Spam is an unsolicited email that is sent to the crowd [1]. According to Suryanto [2], the number 
of spam emails in the world increases exponentially every year. Based on recent spam statistics data from 
AV-test, Indonesia is ranked 8" of the total country population in the world for the global spammers [3]. 
The regulations on spam spreading in Indonesia have not been explicitly regulated in the Information 
and Transaction Act Electronic (Law No. 11 Year 2008/UU ITE). However, spam delivery can be 
categorized in deeds is forbidden in Chapter VII, articles 27-34, more precisely chapter 33 [4]. 

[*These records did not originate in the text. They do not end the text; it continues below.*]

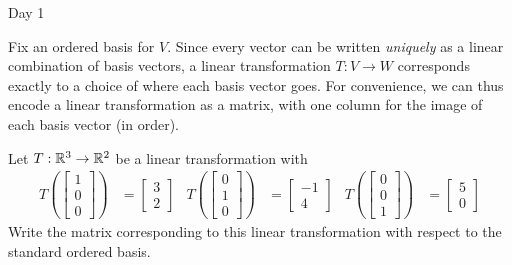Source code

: \begin{applicationActivities}{Day 1}
\begin{observation}
Fix an ordered basis for $V$.  Since every vector can be written \textit{uniquely} as a linear combination of basis vectors, a linear transformation $T:V \rightarrow W$ corresponds exactly to a choice of where each basis vector goes.  For convenience, we can thus encode a linear transformation as a matrix, with one column for the image of each basis vector (in order).
\end{observation}

\begin{activity}
Let $T: \mathbb{R}^3 \rightarrow \mathbb{R}^2$ be a linear transformation with
\begin{align*}
T\left(\begin{bmatrix} 1 \\ 0 \\ 0 \end{bmatrix} \right) &= \begin{bmatrix} 3 \\ 2\end{bmatrix} &
T\left(\begin{bmatrix} 0 \\ 1 \\ 0 \end{bmatrix} \right) &= \begin{bmatrix} -1 \\ 4\end{bmatrix} &
T\left(\begin{bmatrix} 0 \\ 0 \\ 1 \end{bmatrix} \right) &= \begin{bmatrix} 5 \\ 0\end{bmatrix}
\end{align*}
Write the matrix corresponding to this linear transformation with respect to the standard ordered basis.
\end{activity}


\end{applicationActivities}
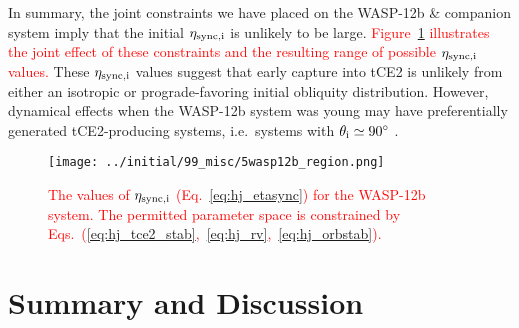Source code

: \documentclass[
        fleqn,
        usenatbib,
        referee
    ]{mnras}
\newlength{\colummwidth}
\begin{document}
In summary, the joint constraints we have placed on the WASP-12b \& companion
system imply that the initial $\eta_{\rm sync, i}$ is unlikely to be large.
\textcolor{red}{Figure~\ref{fig:wasp12b_constr} illustrates the joint effect of
these constraints and the resulting range of possible $\eta_{\rm sync, i}$
values.} These $\eta_{\rm sync, i}$ values suggest that early capture into tCE2
is unlikely from either an isotropic or prograde-favoring initial obliquity
distribution. However, dynamical effects when the WASP-12b system was young may
have preferentially generated tCE2-producing systems, i.e.\ systems with
$\theta_{\rm i} \simeq 90^\circ$ \citep[e.g.\ the presence of an exterior
protoplanetary disk][]{millholland_disk, su2020}.
\begin{figure}
    \centering
    \texttt{[image: ../initial/99\_misc/5wasp12b\_region.png]}
    \caption{\textcolor{red}{The values of $\eta_{\rm sync, i}$
    (Eq.~\ref{eq:hj_etasync}) for the WASP-12b system. The permitted parameter
    space is constrained by
    Eqs.~(\ref{eq:hj_tce2_stab},~\ref{eq:hj_rv},~\ref{eq:hj_orbstab}).
    }}\label{fig:wasp12b_constr}
\end{figure}

\section{Summary and Discussion}\label{s:summary}
\end{document}
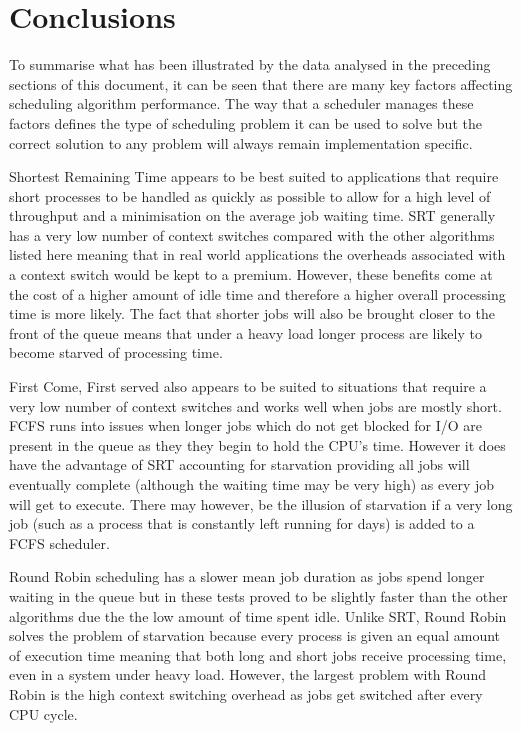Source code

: \documentclass{acm_proc_article-sp}
\begin{document}
\section{Conclusions}
To summarise what has been illustrated by the data analysed in the preceding sections of this document, it can be seen that there are many key factors affecting scheduling algorithm performance. The way that a scheduler manages these factors defines the type of scheduling problem it can be used to solve but the correct solution to any problem will always remain implementation specific.

Shortest Remaining Time appears to be best suited to applications that require short processes to be handled as quickly as possible to allow for a high level of throughput and a minimisation on the average job waiting time. SRT generally has a very low number of context switches compared with the other algorithms listed here meaning that in real world applications the overheads associated with a context switch would be kept to a premium. However, these benefits come at the cost of a higher amount of idle time and therefore a higher overall processing time is more likely. The fact that shorter jobs will also be brought closer to the front of the queue means that under a heavy load longer process are likely to become starved of processing time.

First Come, First served also appears to be suited to situations that require a very low number of context switches and works well when jobs are mostly short. FCFS runs into issues when longer jobs which do not get blocked for I/O are present in the queue as they they begin to hold the CPU's time. However it does have the advantage of SRT accounting for starvation providing all jobs will eventually complete (although the waiting time may be very high) as every job will get to execute. There may however, be the illusion of starvation if a very long job (such as a process that is constantly left running for days) is added to a FCFS scheduler.

Round Robin scheduling has a slower mean job duration as jobs spend longer waiting in the queue but in these tests proved to be slightly faster than the other algorithms due the the low amount of time spent idle. Unlike SRT, Round Robin solves the problem of starvation because every process is given an equal amount of execution time meaning that both long and short jobs receive processing time, even in a system under heavy load. However, the largest problem with Round Robin is the high context switching overhead as jobs get switched after every CPU cycle.
\end{document}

Various researches have been done related to spam detection and filter as we can see in the works 
of Nagwani and Sharaff [5], Sah and Parmar [6], Bhuiyan et al. [7], Ezpeleta et al. [8], and Jawale et al. [9]. 
However, the most used method to prevent spam is a text mining method with Bayesian filtering. Even 
though many advanced text mining techniques have been developed [10-15] and comparison between 
different methods has been done [16-18], the Naive Bayes algorithm is considered simple and has a fast 
computation [19, 20]. Moreover, the N-gram method is used to add the accuracy of the Naive Bayes 
algorithm inside the spam classifier, as we can see in [21-23]. 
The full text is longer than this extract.